(Recorded information Opens)
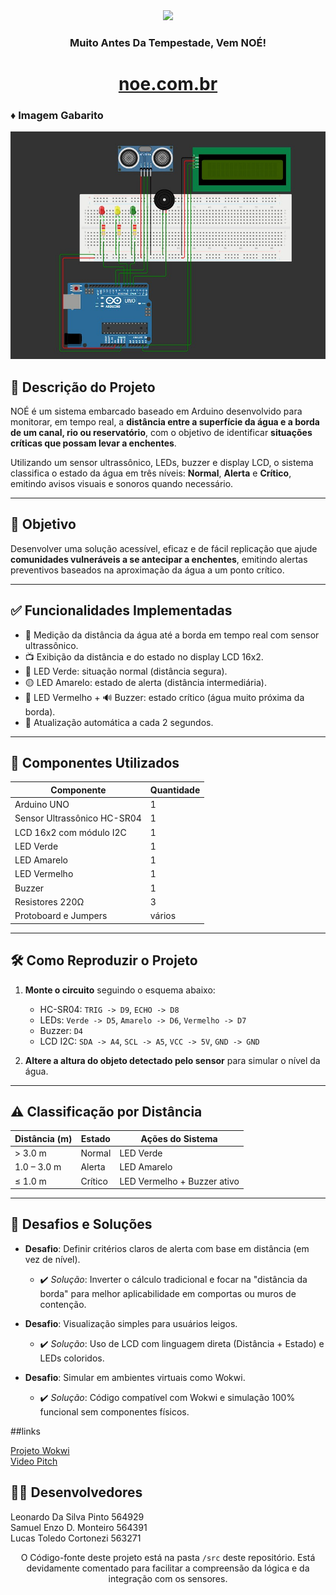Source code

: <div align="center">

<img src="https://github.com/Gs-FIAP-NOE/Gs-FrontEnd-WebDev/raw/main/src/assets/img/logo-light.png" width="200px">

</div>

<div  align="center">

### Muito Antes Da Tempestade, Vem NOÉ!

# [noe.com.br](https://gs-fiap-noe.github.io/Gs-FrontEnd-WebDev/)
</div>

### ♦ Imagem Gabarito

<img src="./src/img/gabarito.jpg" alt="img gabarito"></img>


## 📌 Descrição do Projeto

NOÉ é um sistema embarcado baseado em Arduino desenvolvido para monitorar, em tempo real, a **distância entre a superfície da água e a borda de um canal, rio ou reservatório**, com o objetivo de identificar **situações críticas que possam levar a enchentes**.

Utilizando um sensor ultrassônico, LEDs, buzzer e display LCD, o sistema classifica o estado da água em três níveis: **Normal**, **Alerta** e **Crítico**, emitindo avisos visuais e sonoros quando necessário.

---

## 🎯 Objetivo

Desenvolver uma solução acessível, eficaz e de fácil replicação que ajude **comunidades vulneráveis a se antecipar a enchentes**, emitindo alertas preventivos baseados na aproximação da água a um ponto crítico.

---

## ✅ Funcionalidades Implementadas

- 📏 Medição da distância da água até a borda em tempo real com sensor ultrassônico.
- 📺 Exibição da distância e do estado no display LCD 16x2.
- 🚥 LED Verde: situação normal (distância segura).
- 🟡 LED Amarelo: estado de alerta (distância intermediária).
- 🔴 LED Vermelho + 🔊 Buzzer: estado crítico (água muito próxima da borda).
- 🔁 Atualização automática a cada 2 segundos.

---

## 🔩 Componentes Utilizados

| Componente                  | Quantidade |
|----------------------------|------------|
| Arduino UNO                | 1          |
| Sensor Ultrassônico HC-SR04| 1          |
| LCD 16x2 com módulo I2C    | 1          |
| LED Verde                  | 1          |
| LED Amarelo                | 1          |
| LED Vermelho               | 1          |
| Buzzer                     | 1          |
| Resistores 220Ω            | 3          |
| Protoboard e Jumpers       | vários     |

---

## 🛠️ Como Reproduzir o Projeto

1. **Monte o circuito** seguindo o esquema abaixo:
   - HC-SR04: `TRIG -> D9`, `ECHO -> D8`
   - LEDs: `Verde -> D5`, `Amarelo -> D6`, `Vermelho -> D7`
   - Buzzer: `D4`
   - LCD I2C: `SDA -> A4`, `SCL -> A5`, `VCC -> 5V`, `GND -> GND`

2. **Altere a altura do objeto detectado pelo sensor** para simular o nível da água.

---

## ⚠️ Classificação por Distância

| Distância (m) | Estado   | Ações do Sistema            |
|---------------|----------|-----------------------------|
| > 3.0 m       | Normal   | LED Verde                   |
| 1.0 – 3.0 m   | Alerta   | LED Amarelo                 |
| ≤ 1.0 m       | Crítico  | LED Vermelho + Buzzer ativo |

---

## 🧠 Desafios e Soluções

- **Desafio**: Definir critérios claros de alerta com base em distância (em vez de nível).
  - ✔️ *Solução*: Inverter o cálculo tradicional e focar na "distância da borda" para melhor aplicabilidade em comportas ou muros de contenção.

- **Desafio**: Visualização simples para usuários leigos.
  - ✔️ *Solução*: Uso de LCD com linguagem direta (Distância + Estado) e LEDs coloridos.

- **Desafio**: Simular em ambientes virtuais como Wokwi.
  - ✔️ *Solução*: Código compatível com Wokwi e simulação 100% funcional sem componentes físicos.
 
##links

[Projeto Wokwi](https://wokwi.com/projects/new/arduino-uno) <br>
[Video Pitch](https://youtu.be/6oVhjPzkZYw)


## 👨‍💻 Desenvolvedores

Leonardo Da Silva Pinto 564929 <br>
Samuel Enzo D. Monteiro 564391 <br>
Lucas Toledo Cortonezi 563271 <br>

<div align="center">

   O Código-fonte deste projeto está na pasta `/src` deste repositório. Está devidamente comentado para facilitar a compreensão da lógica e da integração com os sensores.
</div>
(Recorded information Closes)
__What is expected__: Please go over the data above and tally every line holding "enchentes"; reply only with the count.

__Output for this exercise__: 2